The subsidy is available to eligible individuals for nine months or the remaining maximum continuation coverage period under COBRA, whichever is less.  The subsidy would cease to be available if an individual becomes eligible for coverage under any other group health plan, Medicare, or Medicaid.  For purposes of the Act, subsequent group health plans do not include (1) coverage under a flexible spending arrangement; (2) coverage for dental, vision, counseling, or referral services; or (3) coverage of treatment that is furnished by an employer through certain on-site medical facilities.

If an individual receiving the COBRA subsidy becomes eligible for subsequent coverage which would cause the subsidy to cease, he or she must provide notice of such eligibility to the group health plan providing continuation coverage.  Failure to do so may subject the individual to a penalty equal to 110% of the COBRA subsidy improperly paid after termination of eligibility.

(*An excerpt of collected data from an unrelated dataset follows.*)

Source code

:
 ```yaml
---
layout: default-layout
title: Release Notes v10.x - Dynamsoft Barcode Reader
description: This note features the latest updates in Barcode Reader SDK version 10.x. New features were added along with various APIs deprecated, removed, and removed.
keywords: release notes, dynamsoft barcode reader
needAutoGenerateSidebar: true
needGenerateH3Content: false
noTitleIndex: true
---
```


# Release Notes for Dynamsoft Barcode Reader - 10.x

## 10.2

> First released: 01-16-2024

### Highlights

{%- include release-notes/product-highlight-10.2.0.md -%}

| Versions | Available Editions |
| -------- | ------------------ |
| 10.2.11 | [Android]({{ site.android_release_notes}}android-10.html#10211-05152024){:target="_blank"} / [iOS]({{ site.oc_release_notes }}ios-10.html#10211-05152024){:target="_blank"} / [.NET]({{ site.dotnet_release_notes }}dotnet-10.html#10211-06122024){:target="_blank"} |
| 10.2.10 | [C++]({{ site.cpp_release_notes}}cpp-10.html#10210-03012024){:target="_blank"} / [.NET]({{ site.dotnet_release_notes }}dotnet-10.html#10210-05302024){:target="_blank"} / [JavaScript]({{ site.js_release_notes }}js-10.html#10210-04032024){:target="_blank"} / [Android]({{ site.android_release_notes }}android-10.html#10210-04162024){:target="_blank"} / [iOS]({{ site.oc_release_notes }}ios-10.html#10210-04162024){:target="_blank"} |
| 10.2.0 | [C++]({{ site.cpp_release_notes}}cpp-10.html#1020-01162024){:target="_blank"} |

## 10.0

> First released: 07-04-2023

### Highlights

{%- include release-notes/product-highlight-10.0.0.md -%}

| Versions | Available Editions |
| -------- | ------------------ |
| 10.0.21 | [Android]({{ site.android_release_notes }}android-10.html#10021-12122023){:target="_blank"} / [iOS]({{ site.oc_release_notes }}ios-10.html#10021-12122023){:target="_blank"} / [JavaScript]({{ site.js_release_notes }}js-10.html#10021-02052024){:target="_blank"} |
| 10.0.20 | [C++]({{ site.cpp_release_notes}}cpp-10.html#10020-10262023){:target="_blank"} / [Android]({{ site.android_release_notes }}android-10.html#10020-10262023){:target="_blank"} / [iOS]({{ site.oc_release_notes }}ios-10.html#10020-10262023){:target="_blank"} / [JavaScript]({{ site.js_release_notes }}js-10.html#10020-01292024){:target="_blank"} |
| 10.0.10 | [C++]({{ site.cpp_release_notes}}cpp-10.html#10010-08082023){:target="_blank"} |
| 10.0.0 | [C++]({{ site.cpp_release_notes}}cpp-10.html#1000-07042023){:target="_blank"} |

Eligibility of Individuals

Individuals are eligible for the Act’s COBRA subsidy if they are otherwise eligible for COBRA continuation coverage, have elected the coverage, and have involuntarily lost their jobs between September 1, 2008 and December 31, 2009.  The Act does not provide guidance on how to determine whether an employment action is involuntary.

The Act also mandates that employers provide an extended COBRA election period to individuals who gained eligibility at some point following September 1, 2008 and would have been eligible for the COBRA subsidy if enrolled on February 17, 2009.  For these individuals who had either declined to elect coverage or who had elected and subsequently terminated coverage, employers are required to grant them an additional 60-day period in which to elect or re-elect coverage.  This 60-day period runs from the date on which an individual receives an extended election notice.  Note: This extended election period has no effect on the determination of individual’s maximum COBRA coverage period, which is still calculated from the individual’s “qualifying event.”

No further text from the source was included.